= SUPPLIED ENTRIES =
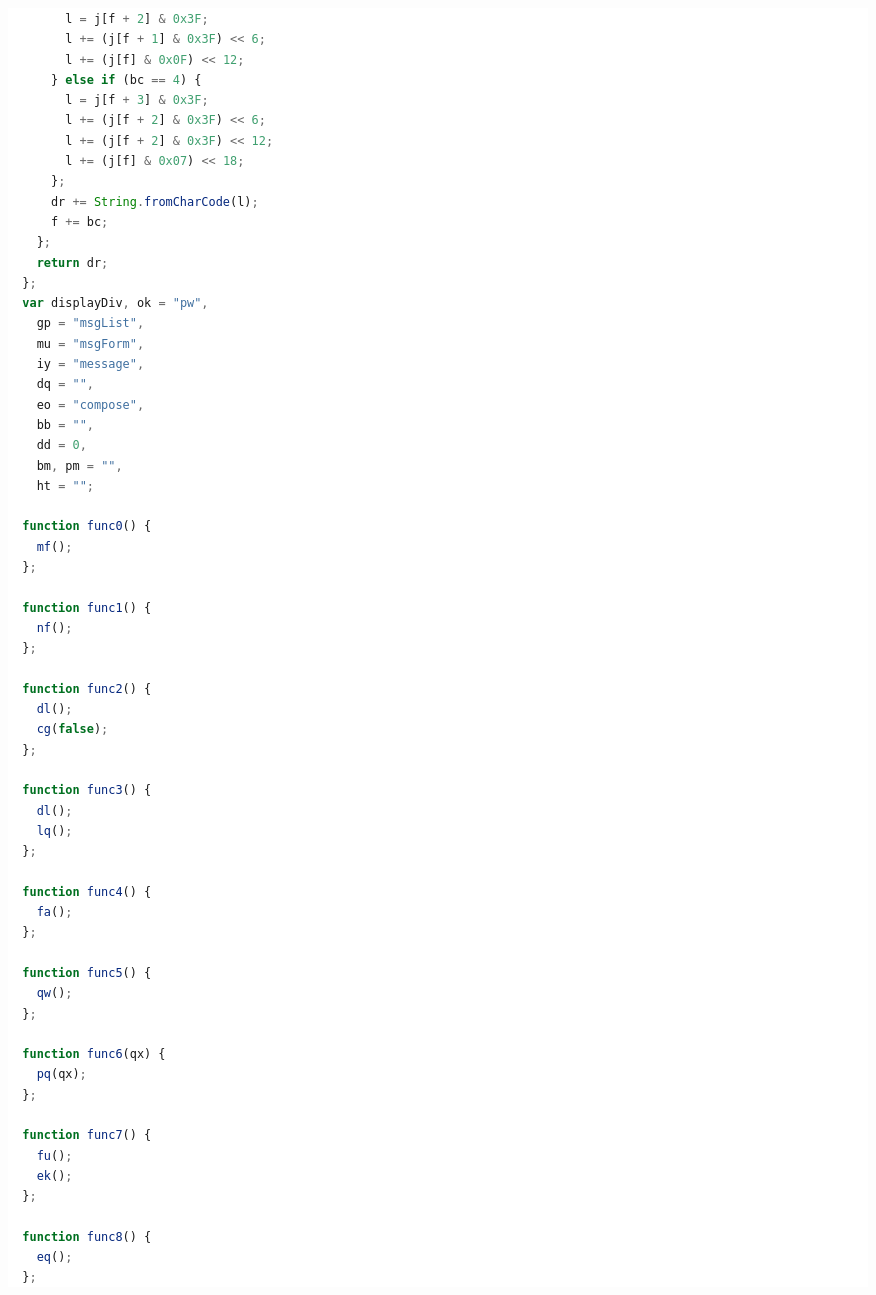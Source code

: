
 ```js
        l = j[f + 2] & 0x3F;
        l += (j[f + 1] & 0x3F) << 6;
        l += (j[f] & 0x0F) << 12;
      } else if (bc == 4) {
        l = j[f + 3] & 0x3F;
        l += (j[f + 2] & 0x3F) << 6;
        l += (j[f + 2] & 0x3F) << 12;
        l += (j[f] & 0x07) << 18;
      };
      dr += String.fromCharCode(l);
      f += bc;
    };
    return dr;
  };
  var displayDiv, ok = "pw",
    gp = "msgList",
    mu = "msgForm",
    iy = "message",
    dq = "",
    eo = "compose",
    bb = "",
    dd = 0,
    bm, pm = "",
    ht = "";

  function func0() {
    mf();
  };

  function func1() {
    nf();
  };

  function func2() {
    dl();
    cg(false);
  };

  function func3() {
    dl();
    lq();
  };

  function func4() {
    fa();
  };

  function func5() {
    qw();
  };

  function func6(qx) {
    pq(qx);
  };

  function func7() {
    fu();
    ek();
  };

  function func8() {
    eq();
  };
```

* * *

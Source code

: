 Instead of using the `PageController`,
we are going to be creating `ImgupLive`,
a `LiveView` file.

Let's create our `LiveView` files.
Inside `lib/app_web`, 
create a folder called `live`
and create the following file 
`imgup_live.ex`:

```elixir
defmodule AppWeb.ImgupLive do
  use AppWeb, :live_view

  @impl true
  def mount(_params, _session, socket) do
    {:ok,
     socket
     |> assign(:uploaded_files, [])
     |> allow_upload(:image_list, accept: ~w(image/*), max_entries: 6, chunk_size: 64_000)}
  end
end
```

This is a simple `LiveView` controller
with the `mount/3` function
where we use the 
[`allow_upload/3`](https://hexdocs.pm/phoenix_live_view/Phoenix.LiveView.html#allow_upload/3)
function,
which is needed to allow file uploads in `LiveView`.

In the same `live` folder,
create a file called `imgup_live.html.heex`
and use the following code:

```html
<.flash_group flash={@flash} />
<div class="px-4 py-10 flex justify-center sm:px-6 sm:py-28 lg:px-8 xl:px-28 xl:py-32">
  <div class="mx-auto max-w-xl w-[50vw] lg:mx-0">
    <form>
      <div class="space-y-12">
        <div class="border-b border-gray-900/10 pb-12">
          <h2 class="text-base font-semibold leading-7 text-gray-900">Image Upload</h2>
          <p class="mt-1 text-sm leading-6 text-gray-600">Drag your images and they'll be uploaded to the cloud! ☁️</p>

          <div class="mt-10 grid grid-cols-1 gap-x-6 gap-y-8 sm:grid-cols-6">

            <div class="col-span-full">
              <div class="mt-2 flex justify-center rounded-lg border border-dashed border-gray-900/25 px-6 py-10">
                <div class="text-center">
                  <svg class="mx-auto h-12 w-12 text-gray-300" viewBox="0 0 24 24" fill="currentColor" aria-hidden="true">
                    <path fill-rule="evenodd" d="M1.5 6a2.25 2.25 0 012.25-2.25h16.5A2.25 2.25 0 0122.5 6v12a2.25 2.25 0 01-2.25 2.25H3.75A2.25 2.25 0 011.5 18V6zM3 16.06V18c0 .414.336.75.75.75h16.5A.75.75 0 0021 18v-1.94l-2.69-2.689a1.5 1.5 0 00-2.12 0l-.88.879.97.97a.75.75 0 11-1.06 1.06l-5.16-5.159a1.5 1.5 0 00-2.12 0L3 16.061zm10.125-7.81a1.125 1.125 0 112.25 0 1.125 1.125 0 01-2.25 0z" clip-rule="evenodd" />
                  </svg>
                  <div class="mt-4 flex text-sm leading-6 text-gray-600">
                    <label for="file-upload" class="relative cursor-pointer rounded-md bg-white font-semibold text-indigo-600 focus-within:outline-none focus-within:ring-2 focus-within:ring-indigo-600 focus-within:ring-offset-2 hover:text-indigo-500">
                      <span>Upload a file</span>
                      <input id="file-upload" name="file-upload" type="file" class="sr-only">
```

---

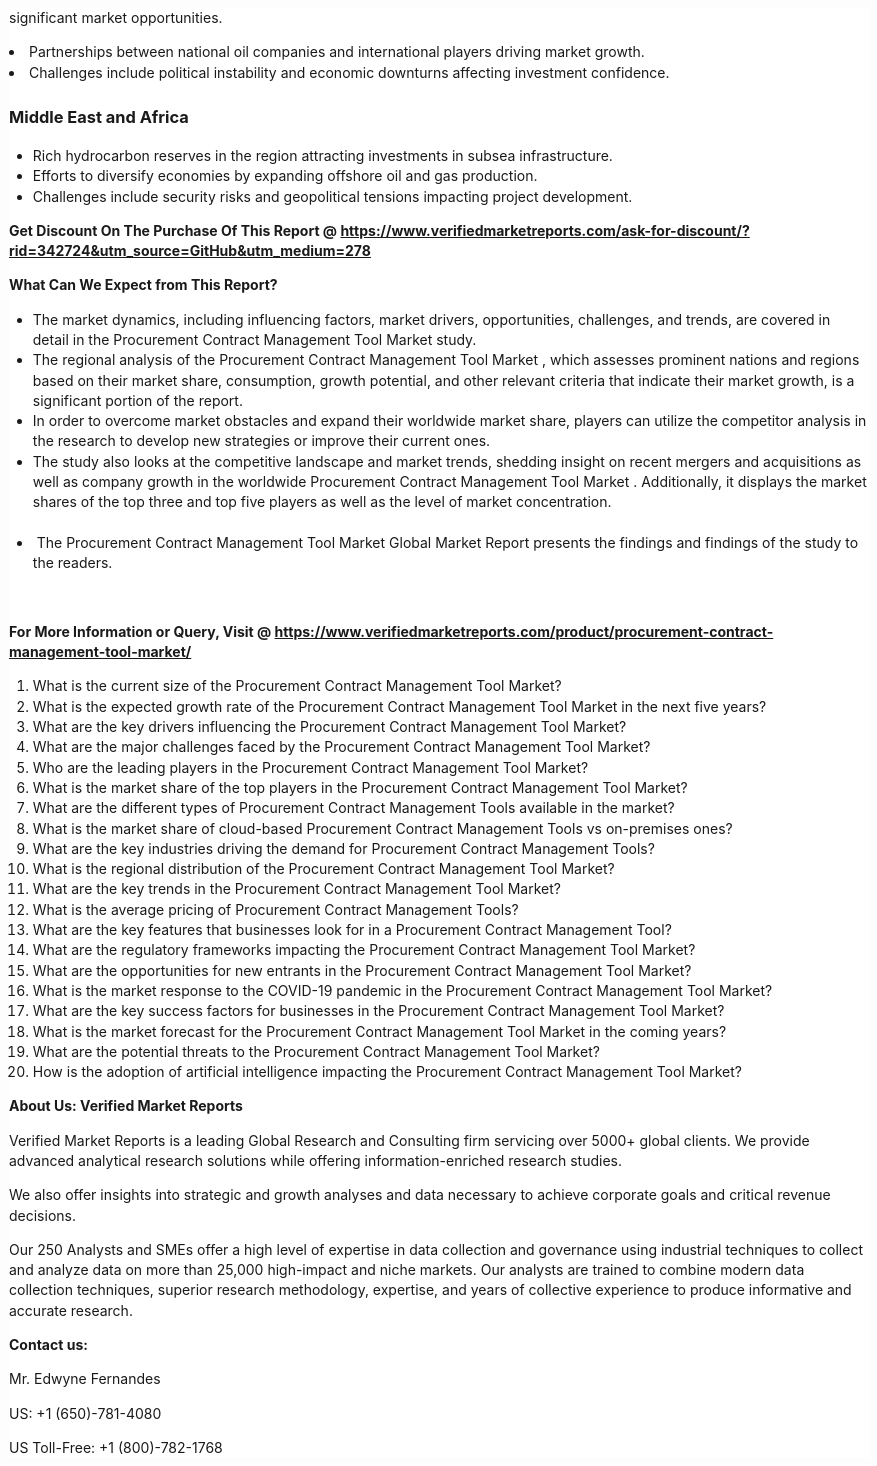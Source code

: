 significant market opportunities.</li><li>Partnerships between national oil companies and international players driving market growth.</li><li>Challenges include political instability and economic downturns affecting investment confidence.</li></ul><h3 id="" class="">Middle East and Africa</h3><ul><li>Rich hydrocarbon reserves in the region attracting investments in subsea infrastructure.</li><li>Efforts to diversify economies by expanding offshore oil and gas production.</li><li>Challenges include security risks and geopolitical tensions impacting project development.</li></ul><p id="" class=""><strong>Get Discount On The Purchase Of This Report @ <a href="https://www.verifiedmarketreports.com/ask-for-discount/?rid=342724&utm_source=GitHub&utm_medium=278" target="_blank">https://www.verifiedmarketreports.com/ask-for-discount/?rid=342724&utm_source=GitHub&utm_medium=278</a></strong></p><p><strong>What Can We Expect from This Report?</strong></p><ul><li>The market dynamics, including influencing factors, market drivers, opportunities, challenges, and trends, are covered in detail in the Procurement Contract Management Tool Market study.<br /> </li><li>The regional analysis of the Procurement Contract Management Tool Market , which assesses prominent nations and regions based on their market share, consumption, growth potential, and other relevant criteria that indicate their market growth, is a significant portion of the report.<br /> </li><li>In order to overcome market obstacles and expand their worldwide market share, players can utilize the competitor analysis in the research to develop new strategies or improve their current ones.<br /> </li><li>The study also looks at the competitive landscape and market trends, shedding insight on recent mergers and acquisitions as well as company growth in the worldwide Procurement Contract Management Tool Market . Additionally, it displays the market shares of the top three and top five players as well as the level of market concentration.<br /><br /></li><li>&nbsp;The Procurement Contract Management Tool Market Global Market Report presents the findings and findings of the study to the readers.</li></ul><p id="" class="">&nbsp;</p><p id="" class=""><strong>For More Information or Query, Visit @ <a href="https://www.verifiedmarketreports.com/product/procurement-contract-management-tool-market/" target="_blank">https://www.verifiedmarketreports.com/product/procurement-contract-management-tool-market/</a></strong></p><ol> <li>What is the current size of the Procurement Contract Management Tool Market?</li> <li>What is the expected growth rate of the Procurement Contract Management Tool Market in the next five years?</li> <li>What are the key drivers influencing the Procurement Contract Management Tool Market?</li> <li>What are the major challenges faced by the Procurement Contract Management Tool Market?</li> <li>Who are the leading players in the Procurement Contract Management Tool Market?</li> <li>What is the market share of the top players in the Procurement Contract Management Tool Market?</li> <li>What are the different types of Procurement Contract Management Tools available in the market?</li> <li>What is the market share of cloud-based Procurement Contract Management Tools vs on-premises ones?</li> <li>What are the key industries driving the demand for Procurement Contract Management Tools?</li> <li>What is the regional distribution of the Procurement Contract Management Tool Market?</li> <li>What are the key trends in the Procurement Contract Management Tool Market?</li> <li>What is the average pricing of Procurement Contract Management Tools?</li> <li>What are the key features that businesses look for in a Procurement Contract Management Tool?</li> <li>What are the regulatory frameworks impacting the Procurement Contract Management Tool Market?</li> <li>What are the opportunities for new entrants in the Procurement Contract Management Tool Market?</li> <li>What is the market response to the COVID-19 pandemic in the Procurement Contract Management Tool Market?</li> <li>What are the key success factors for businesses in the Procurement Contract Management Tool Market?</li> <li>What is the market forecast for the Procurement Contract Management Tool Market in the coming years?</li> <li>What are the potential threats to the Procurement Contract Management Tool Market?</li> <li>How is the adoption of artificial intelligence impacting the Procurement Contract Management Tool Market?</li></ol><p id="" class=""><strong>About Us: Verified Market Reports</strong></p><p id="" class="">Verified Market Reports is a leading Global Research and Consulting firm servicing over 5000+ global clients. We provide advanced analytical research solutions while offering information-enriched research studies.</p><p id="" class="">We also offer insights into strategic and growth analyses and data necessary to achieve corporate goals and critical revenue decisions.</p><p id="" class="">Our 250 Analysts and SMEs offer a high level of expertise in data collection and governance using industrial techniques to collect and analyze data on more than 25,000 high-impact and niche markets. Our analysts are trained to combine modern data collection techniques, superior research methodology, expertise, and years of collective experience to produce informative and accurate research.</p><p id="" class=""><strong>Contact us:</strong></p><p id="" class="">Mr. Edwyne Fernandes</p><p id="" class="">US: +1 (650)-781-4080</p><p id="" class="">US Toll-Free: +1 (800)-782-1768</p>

= YOUR OBJECTIVE =
Return the number of lines in the records holding the string "semibold", without any other words.

= COMPLETED EXERCISE =
2